| Task requirements |
Take the lines below from the one with "NTP clent - Connect" through the one with "# Get as string" and retype them exactly. Include nothing else, and no pictures.

| Exercise material |
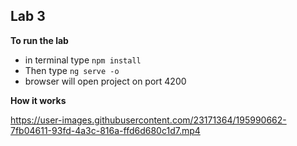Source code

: ## Lab 3

**To run the lab**

- in terminal type `npm install`
- Then type `ng serve -o` 
- browser will open project on port 4200



**How it works**


https://user-images.githubusercontent.com/23171364/195990662-7fb04611-93fd-4a3c-816a-ffd6d680c1d7.mp4

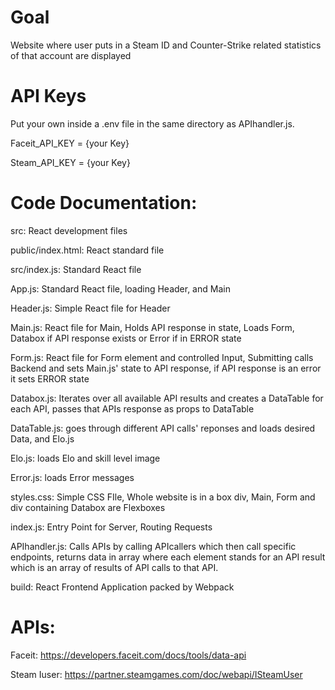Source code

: # Goal 

Website where user puts in a Steam ID and Counter-Strike related statistics of that account are displayed

# API Keys

Put your own inside a .env file in the same directory as APIhandler.js.

Faceit_API_KEY = {your Key}

Steam_API_KEY = {your Key}

# Code Documentation:

src: React development files

public/index.html: React standard file

src/index.js: Standard React file

App.js: Standard React file, loading Header, and Main

Header.js: Simple React file for Header

Main.js: React file for Main, Holds API response in state, Loads Form, Databox if API response exists or Error if in ERROR state

Form.js: React file for Form element and controlled Input, Submitting calls Backend and sets Main.js' state to API response, if API response is an error it sets ERROR state 

Databox.js: Iterates over all available API results and creates a DataTable for each API, passes that APIs response as props to DataTable

DataTable.js: goes through different API calls' reponses and loads desired Data, and Elo.js

Elo.js: loads Elo and skill level image

Error.js: loads Error messages

styles.css: Simple CSS FIle, Whole website is in a box div, Main, Form and div containing Databox are Flexboxes

index.js: Entry Point for Server, Routing Requests

APIhandler.js: Calls APIs by calling APIcallers which then call specific endpoints, returns data in array where each element stands for an API result which is an array of results of API calls to that API.

build: React Frontend Application packed by Webpack

# APIs:

Faceit: https://developers.faceit.com/docs/tools/data-api

Steam Iuser: https://partner.steamgames.com/doc/webapi/ISteamUser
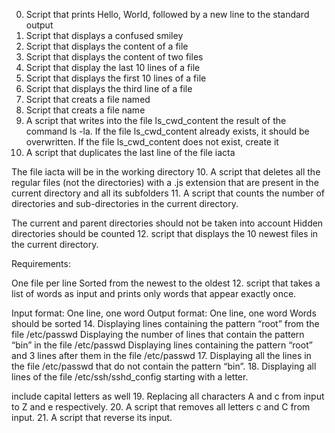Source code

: 0. Script that prints Hello, World, followed by a new line to the standard output
1. Script that displays a confused smiley
2. Script that displays the content of a file
3. Script that displays the content of two files
4. Script that display the last 10 lines of a file
5. Script that displays the first 10 lines of a file
6. Script that displays the third line of a file
7. Script that creats a file named
7. Script that creats a file name
8. A script that writes into the file ls_cwd_content the result of the command ls -la. If the file ls_cwd_content already exists, it should be overwritten. If the file ls_cwd_content does not exist, create it
9. A  script that duplicates the last line of the file iacta

The file iacta will be in the working directory
10. A script that deletes all the regular files (not the directories) with a .js extension that are present in the current directory and all its subfolders
11. A script that counts the number of directories and sub-directories in the current directory.

The current and parent directories should not be taken into account
Hidden directories should be counted
12. script that displays the 10 newest files in the current directory.

Requirements:

One file per line
Sorted from the newest to the oldest
12.  script that takes a list of words as input and prints only words that appear exactly once.

Input format: One line, one word
Output format: One line, one word
Words should be sorted
14. Displaying lines containing the pattern “root” from the file /etc/passwd
Displaying the number of lines that contain the pattern “bin” in the file /etc/passwd
Displaying lines containing the pattern “root” and 3 lines after them in the file /etc/passwd
17. Displaying all the lines in the file /etc/passwd that do not contain the pattern “bin”.
18. Displaying all lines of the file /etc/ssh/sshd_config starting with a letter.

include capital letters as well
19. Replacing all characters A and c from input to Z and e respectively.
20. A script that removes all letters c and C from input.
21. A script that reverse its input.
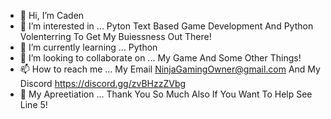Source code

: - 👋 Hi, I’m Caden
- 👀 I’m interested in ... Pyton Text Based Game Development And Python Volenterring To Get My Buiessness Out There!
- 🌱 I’m currently learning ... Python
- 💞️ I’m looking to collaborate on ... My Game And Some Other Things!
- 📫 How to reach me ... My Email NinjaGamingOwner@gmail.com And My Discord https://discord.gg/zvBHzzZVbg 
- 🤝 My Apreetiation ... Thank You So Much Also If You Want To Help See Line 5!
<!---
Caden1234567/Caden1234567 is a ✨ special ✨ repository because its `README.md` (this file) appears on your GitHub profile.
You can click the Preview link to take a look at your changes.
--->
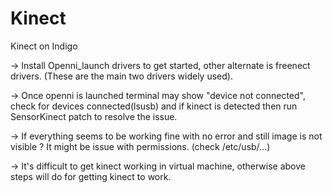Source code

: # Kinect

Kinect on Indigo

-> Install Openni_launch drivers to get started, other alternate is 
freenect drivers. (These are the main two drivers widely used).

-> Once openni is launched terminal may show "device not connected", check for devices connected(lsusb) and if 
kinect is detected then run SensorKinect patch to resolve the issue.

-> If everything seems to be working fine with no error and still image is not visible ? It might be issue with 
permissions. (check /etc/usb/...)

-> It's difficult to get kinect working in virtual machine, otherwise above steps will do for getting kinect to work.


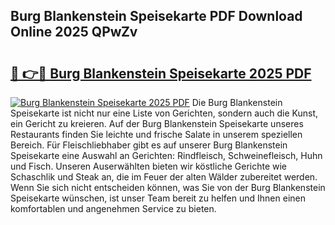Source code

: ## Burg Blankenstein Speisekarte PDF Download Online 2025 QPwZv

# <h2><a href="http://gc7e718.nevu.top/?p=Burg+Blankenstein+Speisekarte">🔗 👉🔴 Burg Blankenstein Speisekarte 2025 PDF</a></h2>

[![Burg Blankenstein Speisekarte 2025 PDF](https://i.imgur.com/dBaPXMq.png)](http://gc7e718.nevu.top/?p=Burg+Blankenstein+Speisekarte)
Die Burg Blankenstein Speisekarte ist nicht nur eine Liste von Gerichten, sondern auch die Kunst, ein Gericht zu kreieren. Auf der Burg Blankenstein Speisekarte unseres Restaurants finden Sie leichte und frische Salate in unserem speziellen Bereich. Für Fleischliebhaber gibt es auf unserer Burg Blankenstein Speisekarte eine Auswahl an Gerichten: Rindfleisch, Schweinefleisch, Huhn und Fisch. Unseren Auserwählten bieten wir köstliche Gerichte wie Schaschlik und Steak an, die im Feuer der alten Wälder zubereitet werden. Wenn Sie sich nicht entscheiden können, was Sie von der Burg Blankenstein Speisekarte wünschen, ist unser Team bereit zu helfen und Ihnen einen komfortablen und angenehmen Service zu bieten.
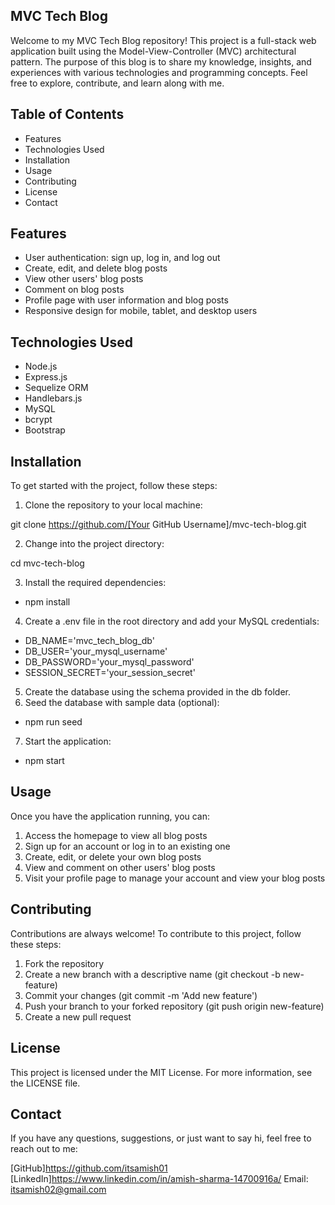 ## MVC Tech Blog 

Welcome to my MVC Tech Blog repository! This project is a full-stack web application built using the Model-View-Controller (MVC) architectural pattern. The purpose of this blog is to share my knowledge, insights, and experiences with various technologies and programming concepts. Feel free to explore, contribute, and learn along with me.

## Table of Contents
* Features
* Technologies Used
* Installation
* Usage
* Contributing
* License
* Contact

## Features

* User authentication: sign up, log in, and log out
* Create, edit, and delete blog posts
* View other users' blog posts
* Comment on blog posts
* Profile page with user information and blog posts
* Responsive design for mobile, tablet, and desktop users

## Technologies Used
* Node.js
* Express.js
* Sequelize ORM
* Handlebars.js
* MySQL
* bcrypt
* Bootstrap

## Installation
To get started with the project, follow these steps:

1. Clone the repository to your local machine:

git clone https://github.com/[Your GitHub Username]/mvc-tech-blog.git

2. Change into the project directory:

cd mvc-tech-blog

3. Install the required dependencies:

* npm install

4. Create a .env file in the root directory and add your MySQL credentials:

 * DB_NAME='mvc_tech_blog_db'
 * DB_USER='your_mysql_username'
 * DB_PASSWORD='your_mysql_password'
 * SESSION_SECRET='your_session_secret'

5. Create the database using the schema provided in the db folder.
6. Seed the database with sample data (optional):

* npm run seed

7. Start the application:
  * npm start

## Usage
Once you have the application running, you can:

1. Access the homepage to view all blog posts
2. Sign up for an account or log in to an existing one
3. Create, edit, or delete your own blog posts
4. View and comment on other users' blog posts
5. Visit your profile page to manage your account and view your blog posts

## Contributing
Contributions are always welcome! To contribute to this project, follow these steps:

1. Fork the repository
2. Create a new branch with a descriptive name (git checkout -b new-feature)
3. Commit your changes (git commit -m 'Add new feature')
4. Push your branch to your forked repository (git push origin new-feature)
5. Create a new pull request

## License
This project is licensed under the MIT License. For more information, see the LICENSE file.

## Contact
If you have any questions, suggestions, or just want to say hi, feel free to reach out to me:

[GitHub]https://github.com/itsamish01
[LinkedIn]https://www.linkedin.com/in/amish-sharma-14700916a/
Email: itsamish02@gmail.com
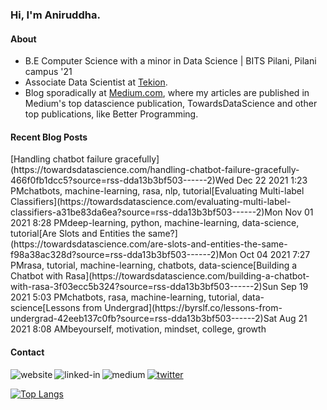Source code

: ### Hi, I'm Aniruddha.

#### About
- B.E Computer Science with a minor in Data Science | BITS Pilani, Pilani campus '21
- Associate Data Scientist at [Tekion](https://tekion.com/).
- Blog sporadically at [Medium.com](https://polaris000.medium.com/), where my articles are published in Medium's top datascience publication, TowardsDataScience and other top publications, like Better Programming.

#### Recent Blog Posts
<!-- BLOG-POST-LIST:START --><tr><td>[Handling chatbot failure gracefully](https://towardsdatascience.com/handling-chatbot-failure-gracefully-466f0fb1dcc5?source=rss-dda13b3bf503------2)</td><td>Wed Dec 22 2021 1:23 PM</td><td>chatbots, machine-learning, rasa, nlp, tutorial</td></tr><tr><td>[Evaluating Multi-label Classifiers](https://towardsdatascience.com/evaluating-multi-label-classifiers-a31be83da6ea?source=rss-dda13b3bf503------2)</td><td>Mon Nov 01 2021 8:28 PM</td><td>deep-learning, python, machine-learning, data-science, tutorial</td></tr><tr><td>[Are Slots and Entities the same?](https://towardsdatascience.com/are-slots-and-entities-the-same-f98a38ac328d?source=rss-dda13b3bf503------2)</td><td>Mon Oct 04 2021 7:27 PM</td><td>rasa, tutorial, machine-learning, chatbots, data-science</td></tr><tr><td>[Building a Chatbot with Rasa](https://towardsdatascience.com/building-a-chatbot-with-rasa-3f03ecc5b324?source=rss-dda13b3bf503------2)</td><td>Sun Sep 19 2021 5:03 PM</td><td>chatbots, rasa, machine-learning, tutorial, data-science</td></tr><tr><td>[Lessons from Undergrad](https://byrslf.co/lessons-from-undergrad-42eeb137c0fb?source=rss-dda13b3bf503------2)</td><td>Sat Aug 21 2021 8:08 AM</td><td>beyourself, motivation, mindset, college, growth</td></tr><!-- BLOG-POST-LIST:END -->

#### Contact
[<img align="left" alt="website" src="https://img.shields.io/badge/Website-orange?style=for-the-badge" />](https://polaris000.github.io)
[<img align="left" alt="linked-in" src="https://img.shields.io/badge/linkedin-%230077B5.svg?&style=for-the-badge&logo=linkedin&logoColor=white" />](https://www.linkedin.com/in/polaris000)
[<img align="left" alt="medium" src="https://img.shields.io/badge/medium-%2312100E.svg?&style=for-the-badge&logo=medium&logoColor=white" />](https://polaris000.medium.com/)
[<img alt="twitter" src="https://img.shields.io/badge/Twitter-%231DA1F2.svg?&style=for-the-badge&logo=twitter&logoColor=white" />](https://twitter.com/polaris000_soc)

[![Top Langs](https://github-readme-stats.vercel.app/api/top-langs/?username=polaris000&layout=compact)](https://github.com/anuraghazra/github-readme-stats)



  
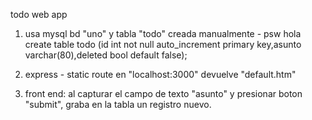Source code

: todo web app

1. usa mysql bd "uno" y tabla "todo" creada manualmente - psw hola
create table todo
(id int not null auto_increment primary key,asunto varchar(80),deleted bool default false);

2. express - static route en "localhost:3000" devuelve "default.htm"

3. front end: al capturar el campo de texto "asunto" y presionar boton "submit",
graba en la tabla un registro nuevo.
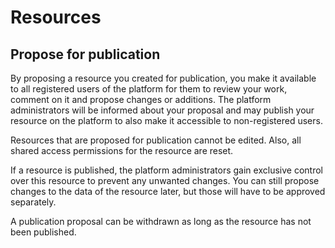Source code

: # Resources

## Propose for publication

By proposing a resource you created for publication, you make it available to all registered users of the platform for them to review your work, comment on it and propose changes or additions. The platform administrators will be informed about your proposal and may publish your resource on the platform to also make it accessible to non-registered users.

Resources that are proposed for publication cannot be edited. Also, all shared access permissions for the resource are reset.

If a resource is published, the platform administrators gain exclusive control over this resource to prevent any unwanted changes. You can still propose changes to the data of the resource later, but those will have to be approved separately.

A publication proposal can be withdrawn as long as the resource has not been published.
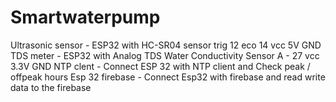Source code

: # Smartwaterpump
Ultrasonic sensor - ESP32 with HC-SR04 sensor  trig 12 eco 14 vcc 5V GND  
TDS meter - ESP32 with Analog TDS Water Conductivity Sensor  A - 27 vcc 3.3V GND
NTP clent - Connect ESP 32 with NTP client and Check peak / offpeak hours 
Esp 32 firebase - Connect Esp32 with firebase and read write data to the firebase 
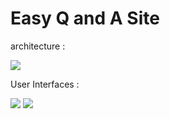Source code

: # Easy Q and A Site 

architecture :

<img src="https://github.com/downloads/jo32/Easy-Q-and-A-Site/arichitecture.png" />

User Interfaces :

<img src="https://github.com/downloads/jo32/Easy-Q-and-A-Site/ui1.png" />

<img src="https://github.com/downloads/jo32/Easy-Q-and-A-Site/ui2.png" />
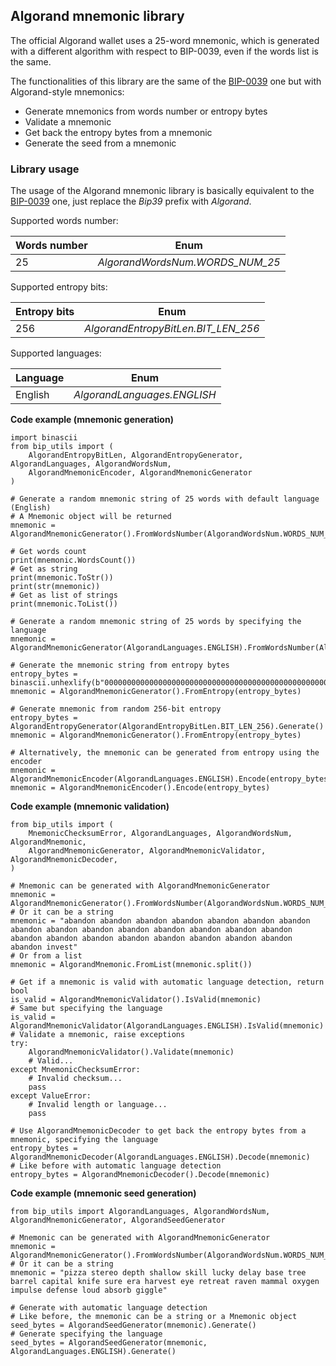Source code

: ## Algorand mnemonic library

The official Algorand wallet uses a 25-word mnemonic, which is generated with a different algorithm with respect to BIP-0039, 
even if the words list is the same.

The functionalities of this library are the same of the [BIP-0039](https://github.com/ebellocchia/bip_utils/tree/master/readme/bip39.md) one but with Algorand-style mnemonics:
- Generate mnemonics from words number or entropy bytes
- Validate a mnemonic
- Get back the entropy bytes from a mnemonic
- Generate the seed from a mnemonic

### Library usage

The usage of the Algorand mnemonic library is basically equivalent to the [BIP-0039](https://github.com/ebellocchia/bip_utils/tree/master/readme/bip39.md) one,
just replace the *Bip39* prefix with *Algorand*.

Supported words number:

|Words number|Enum|
|---|---|
|25|*AlgorandWordsNum.WORDS_NUM_25*|

Supported entropy bits:

|Entropy bits|Enum|
|---|---|
|256|*AlgorandEntropyBitLen.BIT_LEN_256*|

Supported languages:

|Language|Enum|
|---|---|
|English|*AlgorandLanguages.ENGLISH*|

**Code example (mnemonic generation)**

    import binascii
    from bip_utils import (
        AlgorandEntropyBitLen, AlgorandEntropyGenerator, AlgorandLanguages, AlgorandWordsNum,
        AlgorandMnemonicEncoder, AlgorandMnemonicGenerator
    )
    
    # Generate a random mnemonic string of 25 words with default language (English)
    # A Mnemonic object will be returned
    mnemonic = AlgorandMnemonicGenerator().FromWordsNumber(AlgorandWordsNum.WORDS_NUM_25)
    
    # Get words count
    print(mnemonic.WordsCount())
    # Get as string
    print(mnemonic.ToStr())
    print(str(mnemonic))
    # Get as list of strings
    print(mnemonic.ToList())
    
    # Generate a random mnemonic string of 25 words by specifying the language
    mnemonic = AlgorandMnemonicGenerator(AlgorandLanguages.ENGLISH).FromWordsNumber(AlgorandWordsNum.WORDS_NUM_25)
    
    # Generate the mnemonic string from entropy bytes
    entropy_bytes = binascii.unhexlify(b"0000000000000000000000000000000000000000000000000000000000000000")
    mnemonic = AlgorandMnemonicGenerator().FromEntropy(entropy_bytes)
    
    # Generate mnemonic from random 256-bit entropy
    entropy_bytes = AlgorandEntropyGenerator(AlgorandEntropyBitLen.BIT_LEN_256).Generate()
    mnemonic = AlgorandMnemonicGenerator().FromEntropy(entropy_bytes)
    
    # Alternatively, the mnemonic can be generated from entropy using the encoder
    mnemonic = AlgorandMnemonicEncoder(AlgorandLanguages.ENGLISH).Encode(entropy_bytes)
    mnemonic = AlgorandMnemonicEncoder().Encode(entropy_bytes)

**Code example (mnemonic validation)**

    from bip_utils import (
        MnemonicChecksumError, AlgorandLanguages, AlgorandWordsNum, AlgorandMnemonic,
        AlgorandMnemonicGenerator, AlgorandMnemonicValidator, AlgorandMnemonicDecoder,
    )
    
    # Mnemonic can be generated with AlgorandMnemonicGenerator
    mnemonic = AlgorandMnemonicGenerator().FromWordsNumber(AlgorandWordsNum.WORDS_NUM_25)
    # Or it can be a string
    mnemonic = "abandon abandon abandon abandon abandon abandon abandon abandon abandon abandon abandon abandon abandon abandon abandon abandon abandon abandon abandon abandon abandon abandon abandon abandon invest"
    # Or from a list
    mnemonic = AlgorandMnemonic.FromList(mnemonic.split())
    
    # Get if a mnemonic is valid with automatic language detection, return bool
    is_valid = AlgorandMnemonicValidator().IsValid(mnemonic)
    # Same but specifying the language
    is_valid = AlgorandMnemonicValidator(AlgorandLanguages.ENGLISH).IsValid(mnemonic)
    # Validate a mnemonic, raise exceptions
    try:
        AlgorandMnemonicValidator().Validate(mnemonic)
        # Valid...
    except MnemonicChecksumError:
        # Invalid checksum...
        pass
    except ValueError:
        # Invalid length or language...
        pass
    
    # Use AlgorandMnemonicDecoder to get back the entropy bytes from a mnemonic, specifying the language
    entropy_bytes = AlgorandMnemonicDecoder(AlgorandLanguages.ENGLISH).Decode(mnemonic)
    # Like before with automatic language detection
    entropy_bytes = AlgorandMnemonicDecoder().Decode(mnemonic)

**Code example (mnemonic seed generation)**

    from bip_utils import AlgorandLanguages, AlgorandWordsNum, AlgorandMnemonicGenerator, AlgorandSeedGenerator
    
    # Mnemonic can be generated with AlgorandMnemonicGenerator
    mnemonic = AlgorandMnemonicGenerator().FromWordsNumber(AlgorandWordsNum.WORDS_NUM_25)
    # Or it can be a string
    mnemonic = "pizza stereo depth shallow skill lucky delay base tree barrel capital knife sure era harvest eye retreat raven mammal oxygen impulse defense loud absorb giggle"
    
    # Generate with automatic language detection
    # Like before, the mnemonic can be a string or a Mnemonic object
    seed_bytes = AlgorandSeedGenerator(mnemonic).Generate()
    # Generate specifying the language
    seed_bytes = AlgorandSeedGenerator(mnemonic, AlgorandLanguages.ENGLISH).Generate()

| Task solution |
NTP clent - Connect ESP 32 with NTP client and Check peak / offpeak hours 
Esp 32 firebase - Connect Esp32 with firebase and read write data to the firebase 
Source code

: # Easy Q and A Site 

architecture :

<img src="https://github.com/downloads/jo32/Easy-Q-and-A-Site/arichitecture.png" />

User Interfaces :

<img src="https://github.com/downloads/jo32/Easy-Q-and-A-Site/ui1.png" />

<img src="https://github.com/downloads/jo32/Easy-Q-and-A-Site/ui2.png" />
Source code

: ## Algorand mnemonic library

The official Algorand wallet uses a 25-word mnemonic, which is generated with a different algorithm with respect to BIP-0039, 
even if the words list is the same.

The functionalities of this library are the same of the [BIP-0039](https://github.com/ebellocchia/bip_utils/tree/master/readme/bip39.md) one but with Algorand-style mnemonics:
- Generate mnemonics from words number or entropy bytes
- Validate a mnemonic
- Get back the entropy bytes from a mnemonic
- Generate the seed from a mnemonic

### Library usage

The usage of the Algorand mnemonic library is basically equivalent to the [BIP-0039](https://github.com/ebellocchia/bip_utils/tree/master/readme/bip39.md) one,
just replace the *Bip39* prefix with *Algorand*.

Supported words number:

|Words number|Enum|
|---|---|
|25|*AlgorandWordsNum.WORDS_NUM_25*|

Supported entropy bits:

|Entropy bits|Enum|
|---|---|
|256|*AlgorandEntropyBitLen.BIT_LEN_256*|

Supported languages:

|Language|Enum|
|---|---|
|English|*AlgorandLanguages.ENGLISH*|

**Code example (mnemonic generation)**

    import binascii
    from bip_utils import (
        AlgorandEntropyBitLen, AlgorandEntropyGenerator, AlgorandLanguages, AlgorandWordsNum,
        AlgorandMnemonicEncoder, AlgorandMnemonicGenerator
    )
    
    # Generate a random mnemonic string of 25 words with default language (English)
    # A Mnemonic object will be returned
    mnemonic = AlgorandMnemonicGenerator().FromWordsNumber(AlgorandWordsNum.WORDS_NUM_25)
    
    # Get words count
    print(mnemonic.WordsCount())
    # Get as string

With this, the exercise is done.